Pursuing a hopeless case can warrant an order for indemnity costs. Where claims are speculative, weak, opportunistic or thin, such an award is only justified if, at any time after commencement, a reasonable claimant would conclude that they should no longer be pursued.
The court has considered cost claims in Hope Capital Ltd and another v Alexander Reece Thomson LLP [2023] EWHC 3157 (KB). In September 2023, the court decided that despite the defendant’s admission of negligence, the claimant suffered no actionable loss.
The defendant made several offers: Part 36 offers of £375,000 in March 2022, and £650,000 in October 2022; a Calderbank offer of £1.15m in May 2023 the net effect of which was unlikely to exceed the second offer; and a final offer of £720,000 following trial.
It was not in dispute that the defendant had been successful and that the claimants should pay their costs from expiry of the first offer. However, the claimants sought a 50% reduction on account of their partial success, principally on the question of breach, which was admitted at trial. The defendant sought indemnity costs throughout, or at least from expiry of the first offer.

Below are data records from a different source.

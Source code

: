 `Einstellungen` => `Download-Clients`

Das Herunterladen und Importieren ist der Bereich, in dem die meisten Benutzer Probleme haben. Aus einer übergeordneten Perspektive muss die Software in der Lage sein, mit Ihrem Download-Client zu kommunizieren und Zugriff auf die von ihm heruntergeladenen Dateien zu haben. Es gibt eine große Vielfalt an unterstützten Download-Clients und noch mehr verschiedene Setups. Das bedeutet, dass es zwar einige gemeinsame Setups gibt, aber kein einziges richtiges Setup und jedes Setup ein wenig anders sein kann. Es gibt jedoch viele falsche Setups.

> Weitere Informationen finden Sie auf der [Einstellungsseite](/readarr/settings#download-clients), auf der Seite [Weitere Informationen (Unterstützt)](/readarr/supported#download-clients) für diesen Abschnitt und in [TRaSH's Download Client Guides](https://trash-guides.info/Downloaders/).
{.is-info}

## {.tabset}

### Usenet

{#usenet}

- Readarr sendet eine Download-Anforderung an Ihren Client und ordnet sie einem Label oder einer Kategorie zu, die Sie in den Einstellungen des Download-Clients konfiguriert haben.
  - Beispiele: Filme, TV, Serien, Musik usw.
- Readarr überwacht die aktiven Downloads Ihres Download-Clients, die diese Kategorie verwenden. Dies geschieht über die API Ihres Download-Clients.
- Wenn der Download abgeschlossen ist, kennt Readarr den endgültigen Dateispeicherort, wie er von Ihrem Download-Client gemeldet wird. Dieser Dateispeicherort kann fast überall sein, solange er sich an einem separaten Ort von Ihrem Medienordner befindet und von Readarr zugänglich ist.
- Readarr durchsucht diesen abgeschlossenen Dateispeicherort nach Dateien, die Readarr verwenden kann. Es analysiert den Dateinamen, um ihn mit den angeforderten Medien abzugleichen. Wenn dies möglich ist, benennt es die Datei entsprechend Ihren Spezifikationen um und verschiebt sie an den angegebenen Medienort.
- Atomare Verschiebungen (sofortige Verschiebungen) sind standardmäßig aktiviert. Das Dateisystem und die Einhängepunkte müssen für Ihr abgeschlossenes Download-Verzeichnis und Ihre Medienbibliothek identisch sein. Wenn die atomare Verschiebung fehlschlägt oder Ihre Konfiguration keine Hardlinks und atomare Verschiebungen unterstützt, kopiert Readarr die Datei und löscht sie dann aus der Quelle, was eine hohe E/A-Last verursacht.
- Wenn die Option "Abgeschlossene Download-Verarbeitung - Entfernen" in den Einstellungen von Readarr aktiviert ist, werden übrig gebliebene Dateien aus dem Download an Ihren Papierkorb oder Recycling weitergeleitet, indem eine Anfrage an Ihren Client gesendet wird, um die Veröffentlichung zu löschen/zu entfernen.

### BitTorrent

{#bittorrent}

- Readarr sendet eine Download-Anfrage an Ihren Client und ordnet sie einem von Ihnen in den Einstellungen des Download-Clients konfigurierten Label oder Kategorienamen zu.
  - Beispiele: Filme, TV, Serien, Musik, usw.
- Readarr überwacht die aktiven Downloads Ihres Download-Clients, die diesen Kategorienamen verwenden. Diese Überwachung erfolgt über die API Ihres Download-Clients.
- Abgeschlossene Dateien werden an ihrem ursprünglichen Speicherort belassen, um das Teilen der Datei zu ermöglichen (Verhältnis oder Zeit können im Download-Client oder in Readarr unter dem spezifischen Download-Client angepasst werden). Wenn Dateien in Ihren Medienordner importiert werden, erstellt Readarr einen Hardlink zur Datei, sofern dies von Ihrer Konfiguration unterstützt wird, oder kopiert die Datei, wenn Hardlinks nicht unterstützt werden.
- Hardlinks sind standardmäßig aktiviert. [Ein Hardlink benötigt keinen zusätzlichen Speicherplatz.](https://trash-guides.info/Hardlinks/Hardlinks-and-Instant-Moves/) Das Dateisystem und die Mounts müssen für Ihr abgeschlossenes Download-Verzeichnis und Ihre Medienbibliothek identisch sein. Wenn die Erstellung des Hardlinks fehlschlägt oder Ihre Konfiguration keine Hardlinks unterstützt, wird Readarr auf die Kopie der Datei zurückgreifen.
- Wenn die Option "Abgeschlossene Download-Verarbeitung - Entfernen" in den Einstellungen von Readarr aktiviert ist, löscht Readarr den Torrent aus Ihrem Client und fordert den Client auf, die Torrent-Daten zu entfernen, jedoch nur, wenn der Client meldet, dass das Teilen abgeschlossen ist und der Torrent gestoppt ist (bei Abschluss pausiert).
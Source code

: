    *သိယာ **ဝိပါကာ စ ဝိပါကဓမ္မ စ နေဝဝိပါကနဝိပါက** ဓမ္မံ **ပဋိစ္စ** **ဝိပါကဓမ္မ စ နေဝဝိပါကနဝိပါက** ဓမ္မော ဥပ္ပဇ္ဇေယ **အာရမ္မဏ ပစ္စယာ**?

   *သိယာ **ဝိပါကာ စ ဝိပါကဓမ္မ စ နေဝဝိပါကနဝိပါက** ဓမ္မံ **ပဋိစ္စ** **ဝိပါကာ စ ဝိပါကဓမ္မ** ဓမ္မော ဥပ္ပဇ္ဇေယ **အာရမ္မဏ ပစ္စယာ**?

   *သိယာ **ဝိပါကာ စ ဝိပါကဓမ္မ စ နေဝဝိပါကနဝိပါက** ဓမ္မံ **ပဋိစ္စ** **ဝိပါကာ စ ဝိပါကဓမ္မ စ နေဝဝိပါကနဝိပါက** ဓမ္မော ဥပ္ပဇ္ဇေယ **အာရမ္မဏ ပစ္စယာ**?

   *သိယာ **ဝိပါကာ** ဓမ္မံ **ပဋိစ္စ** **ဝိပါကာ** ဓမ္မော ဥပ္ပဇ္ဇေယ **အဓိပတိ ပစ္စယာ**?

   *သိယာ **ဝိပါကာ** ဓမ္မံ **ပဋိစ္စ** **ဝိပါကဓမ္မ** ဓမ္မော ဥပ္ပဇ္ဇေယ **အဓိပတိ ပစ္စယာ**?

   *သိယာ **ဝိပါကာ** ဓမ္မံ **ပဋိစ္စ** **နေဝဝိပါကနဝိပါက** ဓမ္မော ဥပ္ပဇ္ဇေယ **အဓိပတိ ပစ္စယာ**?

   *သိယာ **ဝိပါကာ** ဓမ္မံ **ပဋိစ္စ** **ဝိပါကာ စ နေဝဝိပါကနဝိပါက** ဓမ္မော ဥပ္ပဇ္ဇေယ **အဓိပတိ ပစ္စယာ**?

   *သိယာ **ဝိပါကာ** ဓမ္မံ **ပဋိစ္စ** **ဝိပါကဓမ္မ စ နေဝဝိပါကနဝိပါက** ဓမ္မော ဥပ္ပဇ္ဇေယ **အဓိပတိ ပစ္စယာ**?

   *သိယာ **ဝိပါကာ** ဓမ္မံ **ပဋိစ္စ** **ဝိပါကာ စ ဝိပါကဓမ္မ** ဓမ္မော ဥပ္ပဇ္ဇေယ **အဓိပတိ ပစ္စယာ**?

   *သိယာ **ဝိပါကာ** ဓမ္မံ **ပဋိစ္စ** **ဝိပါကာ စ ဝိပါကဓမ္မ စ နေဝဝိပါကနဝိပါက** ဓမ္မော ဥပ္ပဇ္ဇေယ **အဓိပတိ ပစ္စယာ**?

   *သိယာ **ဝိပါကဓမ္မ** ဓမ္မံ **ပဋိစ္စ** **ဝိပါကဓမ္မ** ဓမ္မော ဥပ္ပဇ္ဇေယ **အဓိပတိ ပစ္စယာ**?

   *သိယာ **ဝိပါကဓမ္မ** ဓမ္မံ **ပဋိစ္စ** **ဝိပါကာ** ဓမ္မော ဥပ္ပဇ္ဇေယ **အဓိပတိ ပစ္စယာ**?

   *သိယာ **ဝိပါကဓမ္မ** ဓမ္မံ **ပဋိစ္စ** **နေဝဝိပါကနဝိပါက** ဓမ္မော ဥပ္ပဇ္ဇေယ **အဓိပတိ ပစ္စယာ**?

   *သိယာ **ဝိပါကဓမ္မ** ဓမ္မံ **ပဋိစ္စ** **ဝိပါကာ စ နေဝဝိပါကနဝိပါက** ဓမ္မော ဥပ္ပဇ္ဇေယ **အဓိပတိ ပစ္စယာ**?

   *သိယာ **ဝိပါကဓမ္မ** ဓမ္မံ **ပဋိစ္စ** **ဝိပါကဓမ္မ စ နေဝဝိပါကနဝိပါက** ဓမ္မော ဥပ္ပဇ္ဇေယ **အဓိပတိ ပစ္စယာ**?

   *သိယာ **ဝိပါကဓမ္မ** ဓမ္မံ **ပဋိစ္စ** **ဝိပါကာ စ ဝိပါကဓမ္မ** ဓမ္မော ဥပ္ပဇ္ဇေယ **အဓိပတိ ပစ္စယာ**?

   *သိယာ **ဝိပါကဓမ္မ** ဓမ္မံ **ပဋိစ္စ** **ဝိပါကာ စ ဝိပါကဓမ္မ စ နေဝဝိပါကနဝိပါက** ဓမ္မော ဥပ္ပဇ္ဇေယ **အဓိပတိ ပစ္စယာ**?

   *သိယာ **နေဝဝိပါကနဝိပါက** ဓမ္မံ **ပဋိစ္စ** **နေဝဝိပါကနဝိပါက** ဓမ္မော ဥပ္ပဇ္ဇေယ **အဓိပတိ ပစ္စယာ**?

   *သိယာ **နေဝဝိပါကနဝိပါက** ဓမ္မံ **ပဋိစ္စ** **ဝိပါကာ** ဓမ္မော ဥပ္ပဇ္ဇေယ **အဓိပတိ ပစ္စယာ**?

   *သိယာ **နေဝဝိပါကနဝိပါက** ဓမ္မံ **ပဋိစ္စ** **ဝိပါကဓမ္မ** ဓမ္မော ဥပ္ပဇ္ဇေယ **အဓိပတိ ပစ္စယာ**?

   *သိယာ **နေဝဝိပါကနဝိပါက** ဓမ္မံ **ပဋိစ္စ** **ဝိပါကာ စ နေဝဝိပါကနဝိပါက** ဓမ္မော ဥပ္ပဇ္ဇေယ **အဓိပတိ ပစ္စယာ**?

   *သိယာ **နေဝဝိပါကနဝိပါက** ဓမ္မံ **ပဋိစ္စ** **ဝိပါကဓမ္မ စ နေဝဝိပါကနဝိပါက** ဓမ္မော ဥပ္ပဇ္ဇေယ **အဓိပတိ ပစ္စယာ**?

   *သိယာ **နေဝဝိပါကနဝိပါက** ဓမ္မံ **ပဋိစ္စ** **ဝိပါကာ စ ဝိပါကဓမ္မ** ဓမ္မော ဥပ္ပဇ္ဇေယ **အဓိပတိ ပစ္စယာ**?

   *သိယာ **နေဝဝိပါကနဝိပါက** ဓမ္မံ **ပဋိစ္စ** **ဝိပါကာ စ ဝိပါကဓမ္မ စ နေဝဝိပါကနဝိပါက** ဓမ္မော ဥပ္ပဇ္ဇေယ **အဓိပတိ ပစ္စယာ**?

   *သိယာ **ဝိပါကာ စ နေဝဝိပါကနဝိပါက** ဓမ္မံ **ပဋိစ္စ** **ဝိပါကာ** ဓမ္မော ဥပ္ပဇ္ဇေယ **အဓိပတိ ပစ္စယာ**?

The court has a wide discretion in relation to the award of costs, but it is accepted that the court should “avoid finely detailed divisions of issues and sub-issues”: F&C Investments (Holdings) Ltd v Barthelemy [2011] EWCH 2807 (Ch). The judge was satisfied that the defendant lost on breach but won on scope of duty and the causal nexus between that duty and losses caused by matters for which no duty was owed – the conduct of the borrower and Covid. It was not unreasonable for the defendant to keep breach an open issue since it did not significantly affect the evidence at trial.
The automatic consequence of beating its offer – unless it was unjust – was that the defendant was entitled to its costs on a standard basis and interest. The paying party’s conduct would need to be unreasonable to a high degree to justify indemnity costs: Elvanite Full Circle Ltd v Amec Earth and Environmental (UK) Ltd [2013] EWHC 1643 (TCC).
The claim for negligence was not, in any way, weak or speculative, as underlined by the late concession on liability. But for the scope of duty/nexus point, the judge would have found for the claimants in the sum of £438,000, allowing for contributory negligence, so it was not unreasonable for the claimants to pursue the claim after offers were made.
The defendant was entitled to its costs on a standard basis.